• **What is needed**:
Scan the data below and pick out the lines containing the word "texttt".

(Source texts of formatted documents)
--------

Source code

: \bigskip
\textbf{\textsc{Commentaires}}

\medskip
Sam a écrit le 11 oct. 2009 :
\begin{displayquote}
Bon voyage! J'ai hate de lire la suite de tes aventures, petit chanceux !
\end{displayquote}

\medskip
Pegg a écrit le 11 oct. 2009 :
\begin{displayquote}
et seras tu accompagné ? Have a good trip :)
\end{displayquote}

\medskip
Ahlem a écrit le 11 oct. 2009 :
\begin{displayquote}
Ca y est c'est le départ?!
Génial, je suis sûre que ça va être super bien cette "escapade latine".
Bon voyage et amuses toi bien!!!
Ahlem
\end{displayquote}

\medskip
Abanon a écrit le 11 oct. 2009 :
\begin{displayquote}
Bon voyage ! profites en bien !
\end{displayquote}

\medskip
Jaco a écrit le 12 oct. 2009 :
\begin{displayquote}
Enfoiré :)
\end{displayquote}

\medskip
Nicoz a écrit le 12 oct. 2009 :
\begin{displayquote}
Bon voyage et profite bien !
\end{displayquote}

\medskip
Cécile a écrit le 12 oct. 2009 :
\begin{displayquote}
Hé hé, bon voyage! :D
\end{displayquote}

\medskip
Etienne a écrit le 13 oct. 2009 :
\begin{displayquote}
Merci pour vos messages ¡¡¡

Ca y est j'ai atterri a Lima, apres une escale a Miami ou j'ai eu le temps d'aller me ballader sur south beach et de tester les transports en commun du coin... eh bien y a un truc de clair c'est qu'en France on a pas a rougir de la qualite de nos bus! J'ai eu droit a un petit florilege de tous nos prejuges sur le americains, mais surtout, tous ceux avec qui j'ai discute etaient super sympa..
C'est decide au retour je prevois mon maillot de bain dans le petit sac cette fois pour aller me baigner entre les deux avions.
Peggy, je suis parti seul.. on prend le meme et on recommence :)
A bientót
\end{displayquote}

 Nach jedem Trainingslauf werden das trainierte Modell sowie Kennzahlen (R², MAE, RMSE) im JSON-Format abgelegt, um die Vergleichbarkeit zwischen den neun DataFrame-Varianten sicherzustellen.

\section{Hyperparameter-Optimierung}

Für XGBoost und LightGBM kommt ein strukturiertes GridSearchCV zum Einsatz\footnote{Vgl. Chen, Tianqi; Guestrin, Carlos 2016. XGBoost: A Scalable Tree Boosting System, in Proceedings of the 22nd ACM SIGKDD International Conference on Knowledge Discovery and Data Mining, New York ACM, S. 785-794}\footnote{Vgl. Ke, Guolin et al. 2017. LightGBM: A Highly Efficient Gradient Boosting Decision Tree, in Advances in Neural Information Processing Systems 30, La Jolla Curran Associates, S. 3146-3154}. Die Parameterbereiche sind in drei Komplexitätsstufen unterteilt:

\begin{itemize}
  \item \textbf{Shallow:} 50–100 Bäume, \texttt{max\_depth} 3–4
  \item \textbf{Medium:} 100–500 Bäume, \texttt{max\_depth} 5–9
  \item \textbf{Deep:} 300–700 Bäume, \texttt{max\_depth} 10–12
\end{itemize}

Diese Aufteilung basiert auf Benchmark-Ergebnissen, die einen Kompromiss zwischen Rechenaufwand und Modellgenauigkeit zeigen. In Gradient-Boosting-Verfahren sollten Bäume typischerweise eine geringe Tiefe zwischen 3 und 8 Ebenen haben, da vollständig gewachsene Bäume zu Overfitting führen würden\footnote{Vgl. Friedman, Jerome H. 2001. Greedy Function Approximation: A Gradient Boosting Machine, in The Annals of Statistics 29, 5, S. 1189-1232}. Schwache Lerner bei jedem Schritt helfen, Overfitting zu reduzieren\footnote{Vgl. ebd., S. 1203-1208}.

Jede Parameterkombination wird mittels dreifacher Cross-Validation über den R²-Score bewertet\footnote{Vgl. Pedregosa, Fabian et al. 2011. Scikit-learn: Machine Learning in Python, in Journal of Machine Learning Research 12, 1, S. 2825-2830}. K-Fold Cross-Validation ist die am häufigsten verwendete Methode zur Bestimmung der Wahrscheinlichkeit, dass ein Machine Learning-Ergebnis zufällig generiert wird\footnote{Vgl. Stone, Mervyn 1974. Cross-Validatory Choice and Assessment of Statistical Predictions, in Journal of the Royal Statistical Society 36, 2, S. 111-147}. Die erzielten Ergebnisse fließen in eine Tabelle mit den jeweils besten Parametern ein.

--------

• **Result for this exercise**:
  \item \textbf{Shallow:} 50–100 Bäume, \texttt{max\_depth} 3–4
  \item \textbf{Medium:} 100–500 Bäume, \texttt{max\_depth} 5–9
  \item \textbf{Deep:} 300–700 Bäume, \texttt{max\_depth} 10–12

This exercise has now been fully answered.